Traditional approaches recommend a thorough review of AI-generated code by experienced developers who understand the security implications of the code and broader business logic, but the reality is that checking for known vulnerabilities and verifying that the code adheres to security best practices without automated tools simply isn’t possible. Here are five ways you and your team can quickly and effectively safeguard your code:
- Run Static Application Security Testing (SAST) and software composition analysis (SCA) tools to identify potential vulnerabilities in AI-generated code.
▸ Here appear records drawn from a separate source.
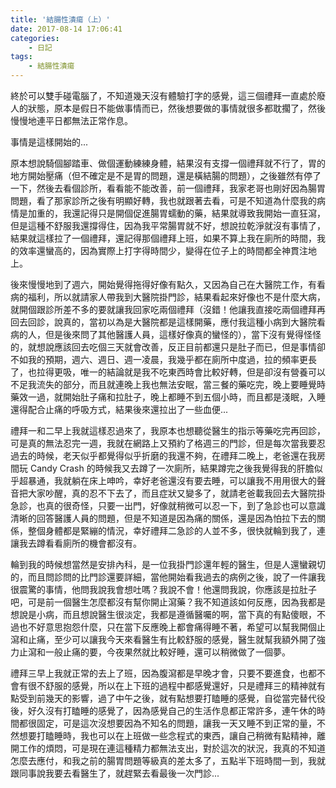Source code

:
 ```yaml
---
title: '結腸性潰瘍（上）'
date: 2017-08-14 17:06:41
categories:
    - 日記
tags:
    - 結腸性潰瘍
---
```


終於可以雙手碰電腦了，不知道幾天沒有體驗打字的感覺，這三個禮拜一直處於廢人的狀態，原本是假日不能做事情而已，然後想要做的事情就很多都耽擱了，然後慢慢地連平日都無法正常作息。

事情是這樣開始的...

<!--more-->

原本想說騎個腳踏車、做個運動練練身體，結果沒有支撐一個禮拜就不行了，胃的地方開始壓痛（但不確定是不是胃的問題，還是橫結腸的問題），之後雖然有停了一下，然後去看個診所，看看能不能改善，前一個禮拜，我家老哥也剛好因為腸胃問題，看了那家診所之後有明顯好轉，我也就跟著去看，可是不知道為什麼我的病情是加重的，我還記得只是開個促進腸胃蠕動的藥，結果就導致我開始一直狂瀉，但是這種不舒服我還撐得住，因為我平常腸胃就不好，想說拉乾淨就沒有事情了，結果就這樣拉了一個禮拜，還記得那個禮拜上班，如果不算上我在廁所的時間，我的效率還蠻高的，因為實際上打字得時間少，變得在位子上的時間都全神貫注地上。

後來慢慢地到了週六，開始覺得拖得好像有點久，又因為自己在大醫院工作，有看病的福利，所以就請家人帶我到大醫院掛門診，結果看起來好像也不是什麼大病，就開個跟診所差不多的要就讓我回家吃兩個禮拜（沒錯！他讓我直接吃兩個禮拜再回去回診，說真的，當初以為是大醫院都是這樣開藥，應付我這種小病到大醫院看病的人，但是後來問了其他醫護人員，這樣好像真的蠻怪的），當下沒有覺得怪怪的，就想說應該回去吃個三天就會改善，反正目前都還只是肚子而已，但是事情卻不如我的預期，週六、週日、週一凌晨，我幾乎都在廁所中度過，拉的頻率更長了，也拉得更吸，唯一的結論就是我不吃東西時會比較好轉，但是卻沒有營養可以不足我流失的部分，而且就連晚上我也無法安眠，當三餐的藥吃完，晚上要睡覺時藥效一過，就開始肚子痛和拉肚子，晚上都睡不到五個小時，而且都是淺眠，入睡還得配合止痛的呼吸方式，結果後來還拉出了一些血便...

禮拜一和二早上我就這樣忍過來了，我原本也想聽從醫生的指示等藥吃完再回診，可是真的無法忍完一週，我就在網路上又預約了格週三的門診，但是每次當我要忍過去的時候，老天似乎都覺得似乎折磨的我還不夠，在禮拜二晚上，老爸還在我房間玩 Candy Crash 的時候我又去蹲了一次廁所，結果蹲完之後我覺得我的肝膽似乎超暴通，我就躺在床上呻吟，幸好老爸還沒有要去睡，可以讓我不用用很大的聲音把大家吵醒，真的忍不下去了，而且症狀又變多了，就請老爸載我回去大醫院掛急診，也真的很奇怪，只要一出門，好像就稍微可以忍一下，到了急診也可以意識清晰的回答醫護人員的問題，但是不知道是因為痛的關係，還是因為怕拉下去的關係，整個身體都是緊繃的情況，幸好禮拜二急診的人並不多，很快就輪到我了，連讓我去蹲看看廁所的機會都沒有。

輪到我的時候想當然是安排內科，是一位我掛門診還年輕的醫生，但是人還蠻親切的，而且問診問的比門診還要詳細，當他開始看我過去的病例之後，說了一件讓我很震驚的事情，他問我說我會想吐嗎？我說不會！他還問我說，你應該是拉肚子吧，可是前一個醫生怎麼都沒有幫你開止瀉藥？我不知道該如何反應，因為我都是想說是小病，而且想說醫生很淡定，我都是遵循醫囑的啊，當下真的有點傻眼，不過也不好意思抱怨什麼，只在當下反應晚上都會痛得睡不著，希望可以幫我開個止瀉和止痛，至少可以讓我今天來看醫生有比較舒服的感覺，醫生就幫我額外開了強力止瀉和一般止痛的要，今夜果然就比較好睡，還可以稍微做了一個夢。

禮拜三早上我就正常的去上了班，因為腹瀉都是早晚才會，只要不要進食，也都不會有很不舒服的感覺，所以在上下班的過程中都感覺還好，只是禮拜三的精神就有點受到前幾天的影響，過了中午之後，就有點想要打瞌睡的感覺，自從當完替代役後，好久沒有打瞌睡的感覺了，因為感覺自己的生活作息都正常許多，連午休的時間都很固定，可是這次沒想要因為不知名的問題，讓我一天又睡不到正常的量，不然想要打瞌睡時，我也可以在上班做一些念程式的東西，讓自己稍微有點精神，離開工作的煩悶，可是現在連這種精力都無法支出，對於這次的狀況，我真的不知道怎麼去應付，和我之前的腸胃問題等級真的差太多了，五點半下班時間一到，我就跟同事說我要去看醫生了，就趕緊去看最後一次門診...
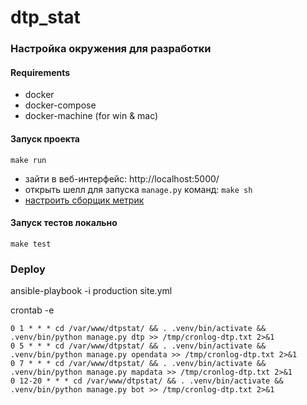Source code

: # dtp_stat

### Настройка окружения для разработки
#### Requirements
- docker
- docker-compose
- docker-machine (for win & mac)
#### Запуск проекта

`make run`

- зайти в веб-интерфейс: http://localhost:5000/
- открыть шелл для запуска `manage.py` команд: `make sh`
- [настроить сборщик метрик](docs/metrics.md)

#### Запуск тестов локально

`make test`

### Deploy

ansible-playbook -i production site.yml


crontab -e
```
0 1 * * * cd /var/www/dtpstat/ && . .venv/bin/activate && .venv/bin/python manage.py dtp >> /tmp/cronlog-dtp.txt 2>&1
0 5 * * * cd /var/www/dtpstat/ && . .venv/bin/activate && .venv/bin/python manage.py opendata >> /tmp/cronlog-dtp.txt 2>&1
0 7 * * * cd /var/www/dtpstat/ && . .venv/bin/activate && .venv/bin/python manage.py mapdata >> /tmp/cronlog-dtp.txt 2>&1
0 12-20 * * * cd /var/www/dtpstat/ && . .venv/bin/activate && .venv/bin/python manage.py bot >> /tmp/cronlog-dtp.txt 2>&1
```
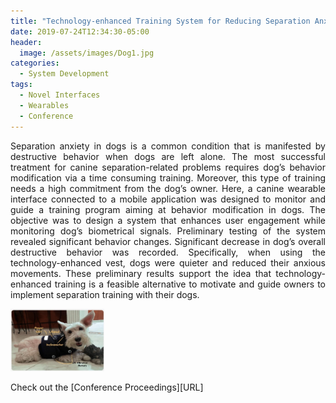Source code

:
 ```yaml
---
title: "Technology-enhanced Training System for Reducing Separation Anxiety in Dogs"
date: 2019-07-24T12:34:30-05:00
header:
  image: /assets/images/Dog1.jpg
categories:
  - System Development
tags:
  - Novel Interfaces
  - Wearables
  - Conference
---
```

<div style="text-align: justify"> 

Separation anxiety in dogs is a common condition that is manifested by destructive behavior when dogs are left alone. The most successful treatment for canine separation-related problems requires dog’s behavior modification via a time consuming training. Moreover, this type of training needs a high commitment from the dog’s owner. Here, a canine wearable interface connected to a mobile application was designed to monitor and guide a training program aiming at behavior modification in dogs. The objective was to design a system that enhances user engagement while monitoring dog’s biometrical signals. Preliminary testing of the system revealed significant behavior changes. Significant decrease in dog’s overall destructive behavior was recorded. Specifically, when using the technology-enhanced vest, dogs were quieter and reduced their anxious movements. These preliminary results support the idea that technology-enhanced training is a feasible alternative to motivate and guide owners to implement separation training with their dogs.

<img src="https://github.com/ArceLopera/ArceLopera.github.io/blob/master/assets/images/Dog1.jpg" alt="Dog Train"
	title="Dog Anxiety Training" width="150" height="100" />
</div>
Check out the [Conference Proceedings][URL] 


	
[URL]: https://link.springer.com/chapter/10.1007/978-3-030-23525-3_58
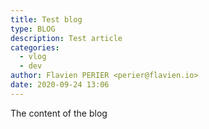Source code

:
 ```yaml
---
title: Test blog
type: BLOG
description: Test article
categories: 
  - vlog
  - dev
author: Flavien PERIER <perier@flavien.io>
date: 2020-09-24 13:06
---
```


The content of the blog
- Adopt secure-by-design approaches to incorporate security considerations from the beginning of the application development process. Adopting secure coding guidelines and training developers in secure coding practices can reduce the likelihood of vulnerabilities being deployed to production environments.
- Monitor for vulnerabilities continuously and apply updates and patches quickly when vulnerabilities are identified, for both AI-generated and human-generated code.
- Use AI to identify and prioritize vulnerabilities in code in order to accelerate the response to and remediation of security threats.
- Use an AI Bill of Materials (AI-BOM) to ensure you have a comprehensive inventory of all the hardware, software, data, and pipeline components in AI systems. Similar to a Software Bill of Materials (SBOM), the AI-BOM is tailored to AI systems to provide transparency, traceability, and security insights into the AI supply chain.